▶ _Work request_: Working line by line, output the entries below exactly as they appear.

━━━ Record excerpts

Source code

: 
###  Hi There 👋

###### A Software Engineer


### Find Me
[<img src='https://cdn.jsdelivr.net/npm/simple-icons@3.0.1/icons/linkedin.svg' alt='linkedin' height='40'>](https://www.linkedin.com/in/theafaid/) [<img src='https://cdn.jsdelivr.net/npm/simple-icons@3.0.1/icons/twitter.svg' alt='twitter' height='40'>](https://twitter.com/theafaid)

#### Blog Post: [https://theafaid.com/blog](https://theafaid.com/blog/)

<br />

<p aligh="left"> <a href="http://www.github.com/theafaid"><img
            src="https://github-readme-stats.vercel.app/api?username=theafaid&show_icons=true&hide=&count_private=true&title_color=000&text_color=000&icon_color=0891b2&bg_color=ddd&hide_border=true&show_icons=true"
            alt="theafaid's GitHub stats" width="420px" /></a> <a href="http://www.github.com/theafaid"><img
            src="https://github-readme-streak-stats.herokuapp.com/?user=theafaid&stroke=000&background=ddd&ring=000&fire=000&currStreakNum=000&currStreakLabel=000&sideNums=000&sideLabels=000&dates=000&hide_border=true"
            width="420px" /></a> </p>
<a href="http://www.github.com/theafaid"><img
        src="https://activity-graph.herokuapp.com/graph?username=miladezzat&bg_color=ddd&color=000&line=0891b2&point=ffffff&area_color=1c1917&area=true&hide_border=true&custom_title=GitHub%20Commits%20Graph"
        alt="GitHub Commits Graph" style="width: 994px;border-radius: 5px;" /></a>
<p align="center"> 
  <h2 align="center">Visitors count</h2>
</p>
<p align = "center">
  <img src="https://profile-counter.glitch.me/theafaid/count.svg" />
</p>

━━━━━━

▶ _Exercise answer_:
Source code

: 
###  Hi There 👋

###### A Software Engineer


### Find Me
[<img src='https://cdn.jsdelivr.net/npm/simple-icons@3.0.1/icons/linkedin.svg' alt='linkedin' height='40'>](https://www.linkedin.com/in/theafaid/) [<img src='https://cdn.jsdelivr.net/npm/simple-icons@3.0.1/icons/twitter.svg' alt='twitter' height='40'>](https://twitter.com/theafaid)

#### Blog Post: [https://theafaid.com/blog](https://theafaid.com/blog/)

<br />

<p aligh="left"> <a href="http://www.github.com/theafaid"><img
            src="https://github-readme-stats.vercel.app/api?username=theafaid&show_icons=true&hide=&count_private=true&title_color=000&text_color=000&icon_color=0891b2&bg_color=ddd&hide_border=true&show_icons=true"
            alt="theafaid's GitHub stats" width="420px" /></a> <a href="http://www.github.com/theafaid"><img
            src="https://github-readme-streak-stats.herokuapp.com/?user=theafaid&stroke=000&background=ddd&ring=000&fire=000&currStreakNum=000&currStreakLabel=000&sideNums=000&sideLabels=000&dates=000&hide_border=true"
            width="420px" /></a> </p>
<a href="http://www.github.com/theafaid"><img
        src="https://activity-graph.herokuapp.com/graph?username=miladezzat&bg_color=ddd&color=000&line=0891b2&point=ffffff&area_color=1c1917&area=true&hide_border=true&custom_title=GitHub%20Commits%20Graph"
        alt="GitHub Commits Graph" style="width: 994px;border-radius: 5px;" /></a>
<p align="center"> 
  <h2 align="center">Visitors count</h2>
</p>
<p align = "center">
  <img src="https://profile-counter.glitch.me/theafaid/count.svg" />
</p>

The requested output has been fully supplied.